Search the data for the string "frac" and copy each line where it turns up.

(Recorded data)
================

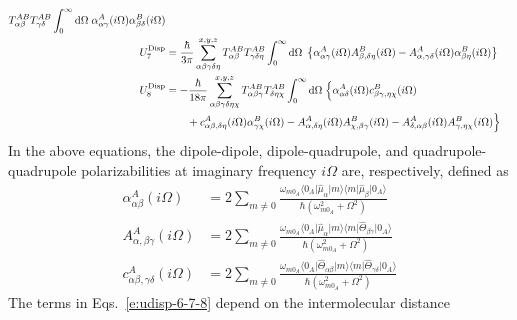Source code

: \documentclass[a4paper,titlepage,twoside,fleqn,12pt]{book}
\begin{document}
\begin{refsection}
\begin{subequations}
\begin{align}
   T^{AB}_{\alpha\beta}T^{AB}_{\gamma\delta} \int_0^{\infty} {\rm d}\Omega \; 
    \alpha^A_{\alpha\gamma}(i\Omega)\alpha^B_{\beta\delta}(i\Omega) \\
  U^{\rm Disp}_7 &= \frac{\hbar}{3\pi} \sum_{\alpha\beta\gamma\delta\eta}^{x,y,z}
   T^{AB}_{\alpha\beta}T^{AB}_{\gamma\delta\eta} \int_0^{\infty} {\rm d}\Omega \; 
    \left\{ 
     \alpha^A_{\alpha\gamma}(i\Omega)A^B_{\beta,\delta\eta}(i\Omega) -
     A^A_{\alpha,\gamma\delta}(i\Omega)\alpha^B_{\beta\eta}(i\Omega) 
    \right\} \\
   U^{\rm Disp}_8 &= - \frac{\hbar}{18\pi} \sum_{\alpha\beta\gamma\delta\eta\chi}^{x,y,z}
   T^{AB}_{\alpha\beta\gamma}T^{AB}_{\delta\eta\chi} \int_0^{\infty} {\rm d}\Omega \; 
    \Big\{ 
      \alpha^A_{\alpha\delta}(i\Omega) c^B_{\beta\gamma,\eta\chi}(i\Omega) \nonumber \\  &\qquad+ 
      c^A_{\alpha\beta,\delta\eta}(i\Omega) \alpha^B_{\gamma\chi}(i\Omega) -
      A^A_{\alpha,\delta\eta}(i\Omega) A^B_{\chi,\beta\gamma}(i\Omega) -
      A^A_{\delta,\alpha\beta}(i\Omega) A^B_{\gamma,\eta\chi}(i\Omega)
   \Big\}
 \end{align}
\end{subequations}
%
In the above equations, the dipole\hyp{}dipole, dipole\hyp{}quadrupole, 
and quadrupole\hyp{}quadrupole polarizabilities at imaginary frequency 
$i\Omega$ are, respectively, defined as
%
\begin{subequations} \label{e:iomega-polarizabilities}
 \begin{align}
  \alpha^A_{\alpha\beta}(i\Omega) &= 2\sum_{m\neq 0} \frac{
\omega_{m0_A} 
\langle 0_A \lvert \hat{\mu}_{\alpha} \rvert m \rangle  \langle m \lvert \hat{\mu}_{\beta} \rvert 0_A \rangle 
}{\hbar \left( \omega_{m0_A}^2 + \Omega^2 \right)} \\
%
  A^A_{\alpha,\beta\gamma}(i\Omega) &= 2\sum_{m\neq 0} \frac{
\omega_{m0_A} 
\langle 0_A \lvert \hat{\mu}_{\alpha} \rvert m \rangle  \langle m \lvert \hat{\Theta}_{\beta\gamma} \rvert 0_A \rangle 
}{\hbar \left( \omega_{m0_A}^2 + \Omega^2 \right)} \\
%
  c^A_{\alpha\beta,\gamma\delta}(i\Omega) &= 2\sum_{m\neq 0} \frac{
\omega_{m0_A} 
\langle 0_A \lvert \hat{\Theta}_{\alpha\beta} \rvert m \rangle  \langle m \lvert \hat{\Theta}_{\gamma\delta} \rvert 0_A \rangle 
}{\hbar \left( \omega_{m0_A}^2 + \Omega^2 \right)}
 \end{align}
\end{subequations}
%
The terms in Eqs.~\eqref{e:udisp-6-7-8} depend on the intermolecular distance 

\end{refsection}
\end{document}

================

▶ FINISHED EXERCISE:
  U^{\rm Disp}_7 &= \frac{\hbar}{3\pi} \sum_{\alpha\beta\gamma\delta\eta}^{x,y,z}
   U^{\rm Disp}_8 &= - \frac{\hbar}{18\pi} \sum_{\alpha\beta\gamma\delta\eta\chi}^{x,y,z}
  \alpha^A_{\alpha\beta}(i\Omega) &= 2\sum_{m\neq 0} \frac{
  A^A_{\alpha,\beta\gamma}(i\Omega) &= 2\sum_{m\neq 0} \frac{
  c^A_{\alpha\beta,\gamma\delta}(i\Omega) &= 2\sum_{m\neq 0} \frac{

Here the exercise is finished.